For those who know it, the story is well-known. An aspiring New York pianist by the name of Cosmé McMoon (Ron de Jager) was in need of money. To alleviate his poverty, he accepted an invitation to accompany Mrs. J (Evie Koop Sawatzky) for her annual contribution to the musical association known as “The Verdi Club”. The fall program was to be held in the ball room of the Ritz-Carlton Hotel. In the opening scene of the Mae Wilson production, the two took a run at a score.
In that moment, Cosmé and the audience alike were instantaneously shocked beyond measure. It turned out that Florence Foster Jenkins was incredibly challenged when it came to rhythm, pitch and tone. To put it bluntly, she had an excruciating voice and she was tone deaf. Jenkins was also aberrant when it came to pronunciation, in conversation and in song; especially in foreign languages.
Then there were the histrionics. She was inclined to imitate the images in the words she sang, and to dance during song introductions and between the verses. For the prelude to the Spanish song Clavelitos, she ‘performed’ a Spanish step in the style of a fandango. The icing on the cake was the constant costume changes, always with the intention of reflecting what she sang. Her favorite outfit was the angel’s wings she dawned for her rendition of Ave Maria.

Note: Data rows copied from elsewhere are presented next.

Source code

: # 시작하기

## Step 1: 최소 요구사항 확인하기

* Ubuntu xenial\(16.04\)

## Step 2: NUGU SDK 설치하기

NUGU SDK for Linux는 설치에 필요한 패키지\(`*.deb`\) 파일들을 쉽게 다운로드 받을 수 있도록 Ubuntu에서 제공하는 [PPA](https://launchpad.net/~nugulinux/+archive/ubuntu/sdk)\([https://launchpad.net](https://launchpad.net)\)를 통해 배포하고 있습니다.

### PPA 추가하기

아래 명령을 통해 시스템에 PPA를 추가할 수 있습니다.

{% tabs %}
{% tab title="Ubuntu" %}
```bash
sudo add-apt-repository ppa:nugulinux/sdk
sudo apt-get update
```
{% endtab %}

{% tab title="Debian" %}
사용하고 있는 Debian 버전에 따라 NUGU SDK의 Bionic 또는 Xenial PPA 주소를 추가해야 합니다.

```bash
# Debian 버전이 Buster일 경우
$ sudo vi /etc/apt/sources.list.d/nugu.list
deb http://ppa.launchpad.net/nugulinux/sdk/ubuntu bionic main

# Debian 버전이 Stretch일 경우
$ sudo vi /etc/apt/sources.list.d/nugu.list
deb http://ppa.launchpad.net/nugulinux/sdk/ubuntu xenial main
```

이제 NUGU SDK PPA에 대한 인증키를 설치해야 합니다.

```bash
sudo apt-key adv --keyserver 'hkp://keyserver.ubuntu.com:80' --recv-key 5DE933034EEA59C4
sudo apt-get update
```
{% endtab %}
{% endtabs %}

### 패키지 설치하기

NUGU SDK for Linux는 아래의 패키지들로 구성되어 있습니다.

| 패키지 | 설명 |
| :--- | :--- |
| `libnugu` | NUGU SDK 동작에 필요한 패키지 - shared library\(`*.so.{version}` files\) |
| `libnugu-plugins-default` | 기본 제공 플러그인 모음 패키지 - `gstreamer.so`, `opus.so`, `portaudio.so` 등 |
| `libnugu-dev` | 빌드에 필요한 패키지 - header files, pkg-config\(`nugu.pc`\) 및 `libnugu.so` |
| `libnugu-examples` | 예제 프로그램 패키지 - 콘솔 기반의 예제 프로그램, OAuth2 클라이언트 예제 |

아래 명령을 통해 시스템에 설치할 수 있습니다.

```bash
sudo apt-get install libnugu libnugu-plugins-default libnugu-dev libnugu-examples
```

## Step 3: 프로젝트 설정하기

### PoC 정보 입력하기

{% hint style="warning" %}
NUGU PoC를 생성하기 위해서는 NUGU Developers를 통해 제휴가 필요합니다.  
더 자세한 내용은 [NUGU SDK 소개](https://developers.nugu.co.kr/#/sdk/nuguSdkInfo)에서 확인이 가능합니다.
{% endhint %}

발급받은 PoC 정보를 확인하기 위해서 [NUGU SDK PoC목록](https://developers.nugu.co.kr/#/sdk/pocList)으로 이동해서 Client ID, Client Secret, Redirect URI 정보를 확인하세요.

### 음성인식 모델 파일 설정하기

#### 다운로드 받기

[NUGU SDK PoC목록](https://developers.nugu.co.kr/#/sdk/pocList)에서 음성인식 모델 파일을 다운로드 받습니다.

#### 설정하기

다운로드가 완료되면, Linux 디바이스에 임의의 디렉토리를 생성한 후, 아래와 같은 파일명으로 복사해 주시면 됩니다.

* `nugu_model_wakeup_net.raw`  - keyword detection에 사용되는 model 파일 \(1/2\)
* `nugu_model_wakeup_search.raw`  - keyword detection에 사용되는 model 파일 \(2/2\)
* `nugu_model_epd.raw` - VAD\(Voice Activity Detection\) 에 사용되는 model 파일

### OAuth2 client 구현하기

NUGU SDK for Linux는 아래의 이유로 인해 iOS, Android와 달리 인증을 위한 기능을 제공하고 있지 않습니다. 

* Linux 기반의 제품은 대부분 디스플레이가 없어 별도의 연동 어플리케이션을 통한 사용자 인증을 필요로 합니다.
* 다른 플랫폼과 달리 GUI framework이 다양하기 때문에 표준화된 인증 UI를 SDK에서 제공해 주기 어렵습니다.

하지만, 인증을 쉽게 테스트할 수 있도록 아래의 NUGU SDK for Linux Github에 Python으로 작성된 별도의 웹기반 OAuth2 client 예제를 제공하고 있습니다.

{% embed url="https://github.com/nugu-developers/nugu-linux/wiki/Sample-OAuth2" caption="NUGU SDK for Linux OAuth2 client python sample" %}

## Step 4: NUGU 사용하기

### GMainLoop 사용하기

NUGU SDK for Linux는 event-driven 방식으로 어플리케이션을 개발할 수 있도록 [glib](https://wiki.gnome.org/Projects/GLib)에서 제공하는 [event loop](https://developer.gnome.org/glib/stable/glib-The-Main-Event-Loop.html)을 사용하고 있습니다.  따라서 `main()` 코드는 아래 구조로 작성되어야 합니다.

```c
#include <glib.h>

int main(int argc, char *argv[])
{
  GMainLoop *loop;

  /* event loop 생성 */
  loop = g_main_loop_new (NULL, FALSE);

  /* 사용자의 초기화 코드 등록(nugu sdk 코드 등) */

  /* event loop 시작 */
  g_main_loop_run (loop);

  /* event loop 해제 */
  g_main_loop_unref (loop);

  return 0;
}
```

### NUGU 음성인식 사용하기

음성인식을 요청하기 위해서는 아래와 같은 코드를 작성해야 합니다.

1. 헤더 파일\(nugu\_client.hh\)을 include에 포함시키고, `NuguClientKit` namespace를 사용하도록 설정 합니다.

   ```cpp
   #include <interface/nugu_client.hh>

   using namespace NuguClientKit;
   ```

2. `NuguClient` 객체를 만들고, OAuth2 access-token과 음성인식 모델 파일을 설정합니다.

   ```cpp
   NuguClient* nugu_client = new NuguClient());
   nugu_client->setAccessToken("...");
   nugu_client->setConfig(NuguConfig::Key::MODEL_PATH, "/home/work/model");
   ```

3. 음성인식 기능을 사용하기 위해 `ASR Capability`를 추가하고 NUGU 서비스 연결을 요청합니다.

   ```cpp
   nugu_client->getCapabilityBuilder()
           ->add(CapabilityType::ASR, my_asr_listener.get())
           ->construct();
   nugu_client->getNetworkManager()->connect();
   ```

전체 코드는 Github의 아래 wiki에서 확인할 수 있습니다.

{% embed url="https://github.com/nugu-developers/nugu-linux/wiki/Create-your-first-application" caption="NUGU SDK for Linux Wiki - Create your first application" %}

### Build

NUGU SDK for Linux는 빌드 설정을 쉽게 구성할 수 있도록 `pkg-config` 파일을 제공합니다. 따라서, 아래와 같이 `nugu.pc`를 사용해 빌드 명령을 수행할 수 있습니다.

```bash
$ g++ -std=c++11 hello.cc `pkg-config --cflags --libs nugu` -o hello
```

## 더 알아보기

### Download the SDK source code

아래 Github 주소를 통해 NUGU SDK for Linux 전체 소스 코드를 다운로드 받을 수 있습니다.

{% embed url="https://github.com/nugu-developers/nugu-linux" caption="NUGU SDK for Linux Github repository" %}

But this is the surprising thing. The Mae Wilson audience was caught up in the manner of Jenkin’s 1940 audiences. They could not get enough. They had to see what she would do next. In her day, Jenkins became the most talked about act in the city. When she was invited to sing at Carnegie Hall in October of 1944, it was a full house, and thousands had to be turned away.
The 2005 Stephen Temperley script lets us know how Mrs. J was able to acknowledge audience reactions as encouragement. It seems the people who heard her went to great lengths to spare the singer’s feelings. When there was an excruciating discord and the consequent uncontrollable wave of merriment, the thundering applause served to cover the laughter. It was an unwritten rule that in the event of an uncontrollable reaction by one person here or another there, it was taken outside.
Evie Koop Sawatzky and Ron de Jager have brought their “A” game to Temperley’s striking and tender play. Koop Sawatzky also directed the play with Assistant Director Andre Harden. Whether you are familiar with the Jenkins story or not, the Mae Wilson performance invites you to witness a phenomenon, an experience that is truly “one of a kind”. It is a “feel with” rather than a “laugh at” ambiance with actors and audience as quintessentially themselves.